Repeated administration of gamma-hydroxybutyric acid (GHB) to mice: assessment of the sedative and rewarding effects of GHB.

Because of the sedative/hypnotic and euphoric effects of gamma-hydroxybutyric acid (GHB), the recreational use of the drug has increased significantly. In the current study we investigated the sedative and rewarding effects of GHB in Swiss Webster mice. Although the acute administration of GHB (200 mg/kg) caused marked hypolocomotion, repeated administration of the drug for 6 or 14 days produced tolerance to this effect. In addition, the administration of GHB 300 mg/kg to naive mice caused catalepsy, which dissipated in mice pre-exposed to GHB (200 mg/kg). Consequently, after repeated treatment with GHB, tolerance developed to both the hypolocomotion and cataleptic effects of the drug. The administration of GHB or its precursor gamma-butyrolactone for 14 days increased the striatal content of dopamine.

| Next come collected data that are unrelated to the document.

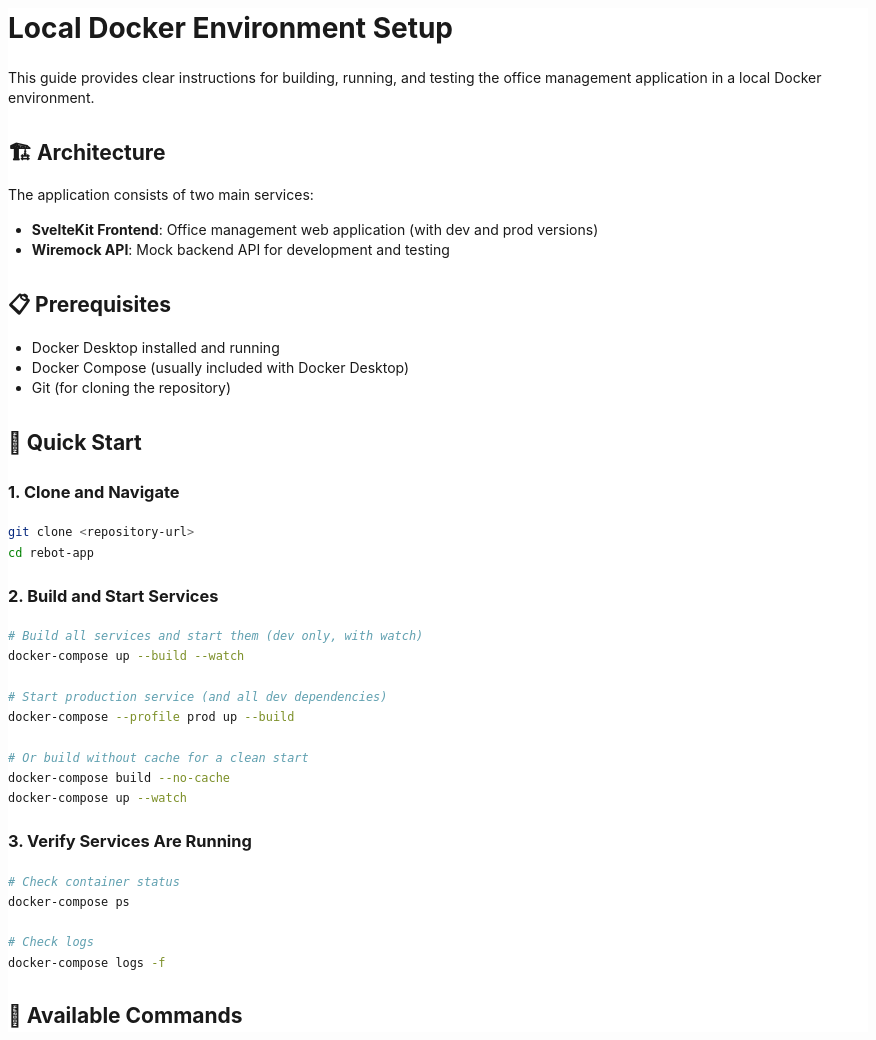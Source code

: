 # Local Docker Environment Setup

This guide provides clear instructions for building, running, and testing the office management application in a local Docker environment.

## 🏗️ Architecture

The application consists of two main services:
- **SvelteKit Frontend**: Office management web application (with dev and prod versions)
- **Wiremock API**: Mock backend API for development and testing

## 📋 Prerequisites

- Docker Desktop installed and running
- Docker Compose (usually included with Docker Desktop)
- Git (for cloning the repository)

## 🚀 Quick Start

### 1. Clone and Navigate
```bash
git clone <repository-url>
cd rebot-app
```

### 2. Build and Start Services
```bash
# Build all services and start them (dev only, with watch)
docker-compose up --build --watch

# Start production service (and all dev dependencies)
docker-compose --profile prod up --build

# Or build without cache for a clean start
docker-compose build --no-cache
docker-compose up --watch
```

### 3. Verify Services Are Running
```bash
# Check container status
docker-compose ps

# Check logs
docker-compose logs -f
```

## 🔧 Available Commands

The sedative effects of GHB may be due to hypodopaminergic activity from inhibition of dopamine release and a subsequent increase in the intraneuronal dopamine level. The rewarding effect of GHB was assessed in the conditioned place preference paradigm. Mice treated repeatedly with 250 mg/kg for 7 days developed conditioned preference for the GHB-paired compartment of the cage, suggesting that the GHB cue is rewarding. The development of tolerance to the sedative effects of GHB coupled with the rewarding properties of the drug support the abuse potential of GHB. Further studies are necessary to determine the mechanism underlying the development of tolerance to GHB and the rewarding effect of the drug.